_Extracted records_
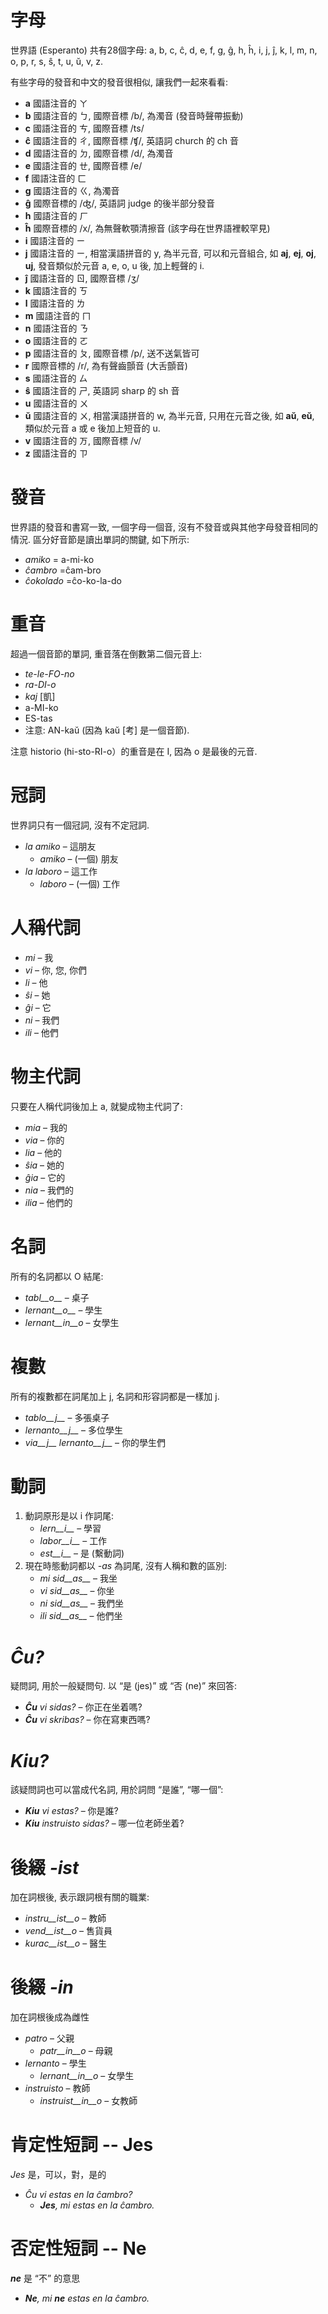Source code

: # 字母

世界語 (Esperanto) 共有28個字母: a, b, c, ĉ, d, e, f, g, ĝ, h, ĥ, i, j, ĵ, k, l, m, n, o, p, r, s, ŝ, t, u, ŭ, v, z.

有些字母的發音和中文的發音很相似, 讓我們一起來看看:

- __a__ 國語注音的 ㄚ
- __b__ 國語注音的 ㄅ, 國際音標 /b/, 為濁音 (發音時聲帶振動)
- __c__ 國語注音的 ㄘ, 國際音標 /ts/
- __ĉ__ 國語注音的 ㄔ, 國際音標 /ʧ/, 英語詞 church 的 ch 音
- __d__ 國語注音的 ㄉ, 國際音標 /d/, 為濁音
- __e__ 國語注音的 ㄝ, 國際音標 /e/
- __f__ 國語注音的 ㄈ
- __g__ 國語注音的 ㄍ, 為濁音
- __ĝ__ 國際音標的 /ʤ/, 英語詞 judge 的後半部分發音
- __h__ 國語注音的 ㄏ
- __ĥ__ 國際音標的 /x/, 為無聲軟顎清擦音 (該字母在世界語裡較罕見)
- __i__ 國語注音的 ㄧ
- __j__ 國語注音的 ㄧ, 相當漢語拼音的 y, 為半元音, 可以和元音組合, 如 __aj__, __ej__, __oj__, __uj__, 發音類似於元音 a, e, o, u 後, 加上輕聲的 i.
- __ĵ__ 國語注音的 ㄖ, 國際音標 /ʒ/
- __k__ 國語注音的 ㄎ
- __l__ 國語注音的 ㄌ
- __m__ 國語注音的 ㄇ
- __n__ 國語注音的 ㄋ
- __o__ 國語注音的 ㄛ
- __p__ 國語注音的 ㄆ, 國際音標 /p/, 送不送氣皆可
- __r__ 國際音標的 /r/, 為有聲齒顫音 (大舌顫音)
- __s__ 國語注音的 ㄙ
- __ŝ__ 國語注音的 ㄕ, 英語詞 sharp 的 sh 音 
- __u__ 國語注音的 ㄨ
- __ŭ__ 國語注音的 ㄨ, 相當漢語拼音的 w, 為半元音, 只用在元音之後, 如 __aŭ__, __eŭ__, 類似於元音 a 或 e 後加上短音的 u.
- __v__ 國語注音的 ㄪ, 國際音標 /v/
- __z__ 國語注音的 ㄗ



# 發音

世界語的發音和書寫一致, 一個字母一個音, 沒有不發音或與其他字母發音相同的情況. 區分好音節是讀出單詞的關鍵, 如下所示:

- *amiko* = a-mi-ko
- *ĉambro* =ĉam-bro
- *ĉokolado* =ĉo-ko-la-do 


# 重音

超過一個音節的單詞, 重音落在倒數第二個元音上:

- *te-le-FO-no* 
- *ra-DI-o* 
- *kaj* [凱]
- a-MI-ko 
- ES-tas 
- 注意: AN-kaŭ (因為 kaŭ [考] 是一個音節).

注意 historio (hi-sto-RI-o）的重音是在 I, 因為 o 是最後的元音.


# 冠詞

 世界詞只有一個冠詞, 沒有不定冠詞.

- *la amiko* – 這朋友
  - *amiko* – (一個) 朋友
- *la laboro* – 這工作
  - *laboro* – (一個) 工作


# 人稱代詞

- *mi* – 我
- *vi* – 你, 您, 你們
- *li* – 他
- *ŝi* – 她
- *ĝi* – 它
- *ni* – 我們
- *ili* – 他們


# 物主代詞

只要在人稱代詞後加上 a, 就變成物主代詞了:

- *mia* – 我的
- *via* – 你的
- *lia* – 他的
- *ŝia* – 她的
- *ĝia* – 它的
- *nia* – 我們的
- *ilia* – 他們的


# 名詞

所有的名詞都以 O 結尾:

- *tabl__o__* – 桌子
- *lernant__o__* – 學生
- *lernant__in__o* – 女學生


# 複數

所有的複數都在詞尾加上 j, 名詞和形容詞都是一樣加 j.

- *tablo__j__* – 多張桌子
- *lernanto__j__* – 多位學生
- *via__j__ lernanto__j__* – 你的學生們


# 動詞

1. 動詞原形是以 i 作詞尾:
   - *lern__i__* – 學習
   - *labor__i__* – 工作
   - *est__i__* – 是 (繫動詞)
2. 現在時態動詞都以 _-as_ 為詞尾, 沒有人稱和數的區別:
   - *mi sid__as__* – 我坐
   - *vi sid__as__* – 你坐
   - *ni sid__as__* – 我們坐
   - *ili sid__as__* – 他們坐


# *Ĉu?*

疑問詞, 用於一般疑問句. 以 “是 (jes)” 或 “否 (ne)” 來回答:

- *__Ĉu__ vi sidas?* – 你正在坐着嗎?
- *__Ĉu__ vi skribas?* – 你在寫東西嗎?


# *Kiu?*

該疑問詞也可以當成代名詞, 用於詞問 “是誰”, “哪一個”:

- *__Kiu__ vi estas?* – 你是誰?
- *__Kiu__ instruisto sidas?* – 哪一位老師坐着?


# 後綴 *-ist*

加在詞根後, 表示跟詞根有關的職業:


- *instru__ist__o* – 教師
- *vend__ist__o* – 售貨員
- *kurac__ist__o* – 醫生


# 後綴 *-in*

加在詞根後成為雌性

- *patro* – 父親
    - *patr__in__o* – 母親
- *lernanto* – 學生
    - *lernant__in__o* – 女學生
- *instruisto* – 教師
    - *instruist__in__o* – 女教師


# 肯定性短詞 -- Jes

*Jes* 是，可以，對，是的

- *Ĉu vi estas en la ĉambro?* 
  - *__Jes__, mi estas en la ĉambro.* 


# 否定性短詞 -- Ne

*__ne__* 是 “不” 的意思

- *__Ne__, mi __ne__ estas en la ĉambro.* 
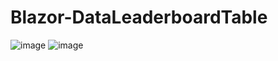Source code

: # Blazor-DataLeaderboardTable
![image](https://user-images.githubusercontent.com/32352133/195819112-32353136-bb67-471b-8df7-6b20e735930a.png)
![image](https://user-images.githubusercontent.com/32352133/195819156-30db0285-9a08-467a-8a0f-1bd5a1cb0ebe.png)
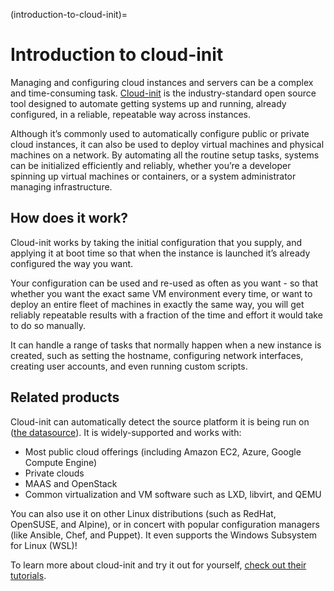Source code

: (introduction-to-cloud-init)=

# Introduction to cloud-init

Managing and configuring cloud instances and servers can be a complex and
time-consuming task. [Cloud-init](https://docs.cloud-init.io/en/latest/ ) is
the industry-standard open source tool designed to automate getting systems up
and running, already configured, in a reliable, repeatable way across instances.

Although it’s commonly used to automatically configure public or private cloud
instances, it can also be used to deploy virtual machines and physical machines
on a network. By automating all the routine setup tasks, systems can be
initialized efficiently and reliably, whether you’re a developer spinning up
virtual machines or containers, or a system administrator managing
infrastructure.

## How does it work?

Cloud-init works by taking the initial configuration that you supply, and
applying it at boot time so that when the instance is launched it’s already
configured the way you want.

Your configuration can be used and re-used as often as you want - so that
whether you want the exact same VM environment every time, or want to deploy an
entire fleet of machines in exactly the same way, you will get reliably
repeatable results with a fraction of the time and effort it would take to do
so manually.

It can handle a range of tasks that normally happen when a new instance is
created, such as setting the hostname, configuring network interfaces, creating
user accounts, and even running custom scripts.

## Related products

Cloud-init can automatically detect the source platform it is being run on
([the datasource](https://docs.cloud-init.io/en/latest/reference/datasources.html)).
It is widely-supported and works with:

* Most public cloud offerings (including Amazon EC2, Azure, Google Compute Engine)
* Private clouds
* MAAS and OpenStack
* Common virtualization and VM software such as LXD, libvirt, and QEMU

You can also use it on other Linux distributions (such as RedHat, OpenSUSE, and
Alpine), or in concert with popular configuration managers (like Ansible, Chef,
and Puppet). It even supports the Windows Subsystem for Linux (WSL)!

To learn more about cloud-init and try it out for yourself,
[check out their tutorials](https://docs.cloud-init.io/en/latest/tutorial/index.html).

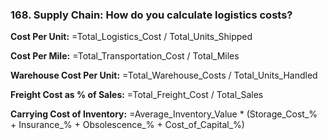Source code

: ### 168. **Supply Chain: How do you calculate logistics costs?**

**Cost Per Unit:**
=Total_Logistics_Cost / Total_Units_Shipped

**Cost Per Mile:**
=Total_Transportation_Cost / Total_Miles

**Warehouse Cost Per Unit:**
=Total_Warehouse_Costs / Total_Units_Handled

**Freight Cost as % of Sales:**
=Total_Freight_Cost / Total_Sales

**Carrying Cost of Inventory:**
=Average_Inventory_Value * (Storage_Cost_% + Insurance_% + Obsolescence_% + Cost_of_Capital_%)
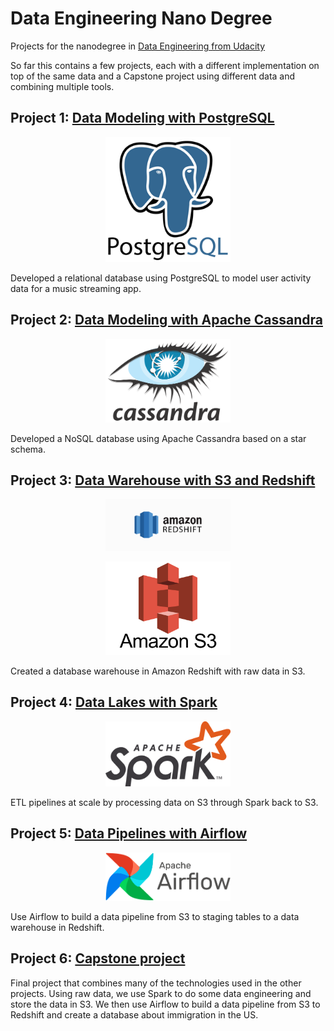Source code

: # Data Engineering Nano Degree
Projects for the nanodegree in [Data Engineering from Udacity](https://www.udacity.com/course/data-engineer-nanodegree--nd027)

So far this contains a few projects, each with a different implementation on top of the same data and a Capstone project using different data and combining multiple tools.

## Project 1: [Data Modeling with PostgreSQL](https://github.com/jrnhofman/Data-Engineering-Nano-Degree/tree/master/1_data_modeling_with_postgres)

<p align="center"><img src="https://raw.githubusercontent.com/jrnhofman/Data-Engineering-Nano-Degree/master/images/postgresql.png" width="200"/></p>

Developed a relational database using PostgreSQL to model user activity data for a music streaming app.

## Project 2: [Data Modeling with Apache Cassandra](https://github.com/jrnhofman/Data-Engineering-Nano-Degree/tree/master/2_data_modeling_with_apache_cassandra)

<p align="center"><img src="https://raw.githubusercontent.com/jrnhofman/Data-Engineering-Nano-Degree/master/images/cassandra.png" width="200" /></p>

Developed a NoSQL database using Apache Cassandra based on a star schema. 

## Project 3: [Data Warehouse with S3 and Redshift](https://github.com/jrnhofman/Data-Engineering-Nano-Degree/tree/master/3_data_warehouse_with_s3_and_redshift)

<p align="center"><img src="https://raw.githubusercontent.com/jrnhofman/Data-Engineering-Nano-Degree/master/images/redshift.png" width="200" /></p>
<p align="center"><img src="https://raw.githubusercontent.com/jrnhofman/Data-Engineering-Nano-Degree/master/images/s3.png" width="200" /></p>

Created a database warehouse in Amazon Redshift with raw data in S3.

## Project 4: [Data Lakes with Spark](https://github.com/jrnhofman/Data-Engineering-Nano-Degree/tree/master/4_data_lakes_with_spark)

<p align="center"><img src="https://raw.githubusercontent.com/jrnhofman/Data-Engineering-Nano-Degree/master/images/spark.png" width="200" /></p>

ETL pipelines at scale by processing data on S3 through Spark back to S3.

## Project 5: [Data Pipelines with Airflow](https://github.com/jrnhofman/Data-Engineering-Nano-Degree/tree/master/5_data_pipelines_with_airflow)

<p align="center"><img src="https://raw.githubusercontent.com/jrnhofman/Data-Engineering-Nano-Degree/master/images/airflow.png" width="200" /></p>

Use Airflow to build a data pipeline from S3 to staging tables to a data warehouse in Redshift.

## Project 6: [Capstone project](https://github.com/jrnhofman/Data-Engineering-Nano-Degree/tree/master/6_capstone_project)

Final project that combines many of the technologies used in the other projects.
Using raw data, we use Spark to do some data engineering and store the data in S3. We then use Airflow to build a data pipeline from S3 to Redshift and create a database about immigration in the US.


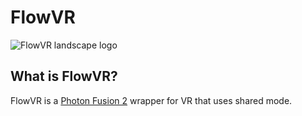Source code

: # FlowVR
![FlowVR landscape logo](https://github.com/user-attachments/assets/68b1bd4b-061a-4288-bbf2-0a4fde772794)

## What is FlowVR?

FlowVR is a [Photon Fusion 2](https://doc.photonengine.com/fusion/current/fusion-intro) wrapper for VR that uses shared mode.
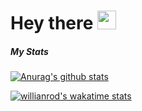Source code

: # Hey there <img src="https://raw.githubusercontent.com/MartinHeinz/MartinHeinz/master/wave.gif" width="30px">

##### My Stats

[![Anurag's github stats](https://github-readme-stats.vercel.app/api?username=KiboKibito)](https://github.com/anuraghazra/github-readme-stats)

[![willianrod's wakatime stats](https://github-readme-stats.vercel.app/api/wakatime?username=KiboKibito&theme=graywhite&layout=compact)](https://github.com/anuraghazra/github-readme-stats)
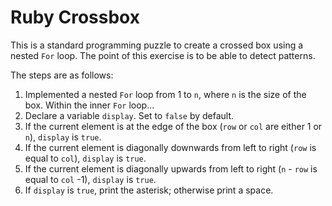 # Ruby Crossbox

This is a standard programming puzzle to create a crossed box using a nested `For` loop. The point of this exercise is to be able to detect patterns.

The steps are as follows:
1. Implemented a nested `For` loop from 1 to `n`, where `n` is the size of the box. Within the inner `For` loop...
2. Declare a variable `display`. Set to `false` by default.
3. If the current element is at the edge of the box (`row` or `col` are either 1 or `n`), `display` is `true`.
4. If the current element is diagonally downwards from left to right (`row` is equal to `col`), `display` is `true`.
5. If the current element is diagonally upwards from left to right (`n` - `row` is equal to `col` -1), `display` is `true`.
6. If `display` is `true`, print the asterisk; otherwise print a space.
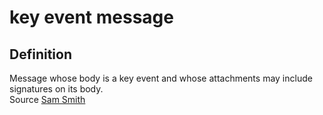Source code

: # key event message
## Definition
Message whose body is a key event and whose attachments may include signatures on its body.  
Source [Sam Smith](https://github.com/WebOfTrust/ietf-keri/blob/main/draft-ssmith-keri.md#basic-terminology)
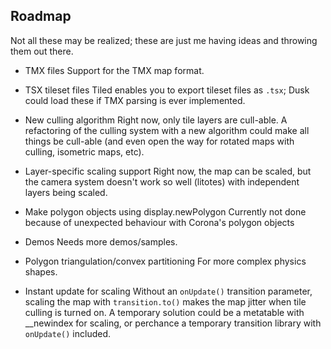 ## Roadmap ##

Not all these may be realized; these are just me having ideas and throwing them out there.

- TMX files
	Support for the TMX map format.

- TSX tileset files
	Tiled enables you to export tileset files as `.tsx`; Dusk could load these if TMX parsing is ever implemented.

- New culling algorithm
	Right now, only tile layers are cull-able. A refactoring of the culling system with a new algorithm could make all things be cull-able (and even open the way for rotated maps with culling, isometric maps, etc).

- Layer-specific scaling support
	Right now, the map can be scaled, but the camera system doesn't work so well (litotes) with independent layers being scaled.

- Make polygon objects using display.newPolygon
	Currently not done because of unexpected behaviour with Corona's polygon objects

- Demos
	Needs more demos/samples.

- Polygon triangulation/convex partitioning
	For more complex physics shapes.

- Instant update for scaling
	Without an `onUpdate()` transition parameter, scaling the map with `transition.to()` makes the map jitter when tile culling is turned on. A temporary solution could be a metatable with __newindex for scaling, or perchance a temporary transition library with `onUpdate()` included.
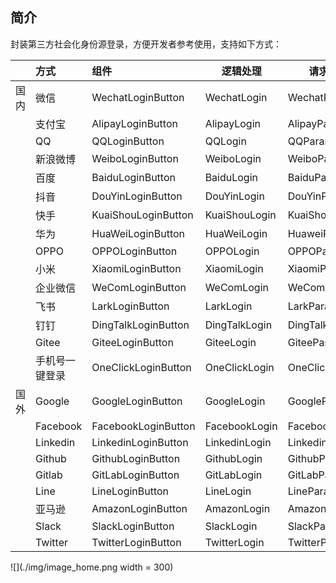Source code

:## 简介

封装第三方社会化身份源登录，方便开发者参考使用，支持如下方式：

|      | 方式           | 组件                | 逻辑处理      | 请求参数       |
| :--: | :------------- | :------------------ | ------------- | -------------- |
| 国内 | 微信           | WechatLoginButton   | WechatLogin   | WechatParams   |
|      | 支付宝         | AlipayLoginButton   | AlipayLogin   | AlipayParams   |
|      | QQ             | QQLoginButton       | QQLogin       | QQParams       |
|      | 新浪微博       | WeiboLoginButton    | WeiboLogin    | WeiboParams    |
|      | 百度           | BaiduLoginButton    | BaiduLogin    | BaiduParams    |
|      | 抖音           | DouYinLoginButton   | DouYinLogin   | DouYinParams   |
|      | 快手           | KuaiShouLoginButton | KuaiShouLogin | KuaiShouParams |
|      | 华为           | HuaWeiLoginButton   | HuaWeiLogin   | HuaweiParams   |
|      | OPPO           | OPPOLoginButton     | OPPOLogin     | OPPOParams     |
|      | 小米           | XiaomiLoginButton   | XiaomiLogin   | XiaomiParams   |
|      | 企业微信       | WeComLoginButton    | WeComLogin    | WeComParams    |
|      | 飞书           | LarkLoginButton     | LarkLogin     | LarkParams     |
|      | 钉钉           | DingTalkLoginButton | DingTalkLogin | DingTalkParams |
|      | Gitee          | GiteeLoginButton    | GiteeLogin    | GiteeParams    |
|      | 手机号一键登录 | OneClickLoginButton | OneClickLogin | OneClickParams |
| 国外 | Google         | GoogleLoginButton   | GoogleLogin   | GoogleParams   |
|      | Facebook       | FacebookLoginButton | FacebookLogin | FacebookParams |
|      | Linkedin       | LinkedinLoginButton | LinkedinLogin | LinkedinParams |
|      | Github         | GithubLoginButton   | GithubLogin   | GithubParams   |
|      | Gitlab         | GitLabLoginButton   | GitLabLogin   | GitLabParams   |
|      | Line           | LineLoginButton     | LineLogin     | LineParams     |
|      | 亚马逊         | AmazonLoginButton   | AmazonLogin   | AmazonParams   |
|      | Slack          | SlackLoginButton    | SlackLogin    | SlackParams    |
|      | Twitter        | TwitterLoginButton  | TwitterLogin  | TwitterParams  |

![](./img/image_home.png width = 300)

_What you are asked to do_
From the records above, copy only the lines running from the line holding "user accounts, and" through the line holding "Cost of Inventory:**", with no pictures.

_Response area_
user accounts, and even running custom scripts.

## Related products

Cloud-init can automatically detect the source platform it is being run on
([the datasource](https://docs.cloud-init.io/en/latest/reference/datasources.html)).
It is widely-supported and works with:

* Most public cloud offerings (including Amazon EC2, Azure, Google Compute Engine)
* Private clouds
* MAAS and OpenStack
* Common virtualization and VM software such as LXD, libvirt, and QEMU

You can also use it on other Linux distributions (such as RedHat, OpenSUSE, and
Alpine), or in concert with popular configuration managers (like Ansible, Chef,
and Puppet). It even supports the Windows Subsystem for Linux (WSL)!

To learn more about cloud-init and try it out for yourself,
[check out their tutorials](https://docs.cloud-init.io/en/latest/tutorial/index.html).

Source code

: ### 168. **Supply Chain: How do you calculate logistics costs?**

**Cost Per Unit:**
=Total_Logistics_Cost / Total_Units_Shipped

**Cost Per Mile:**
=Total_Transportation_Cost / Total_Miles

**Warehouse Cost Per Unit:**
=Total_Warehouse_Costs / Total_Units_Handled

**Freight Cost as % of Sales:**
=Total_Freight_Cost / Total_Sales

**Carrying Cost of Inventory:**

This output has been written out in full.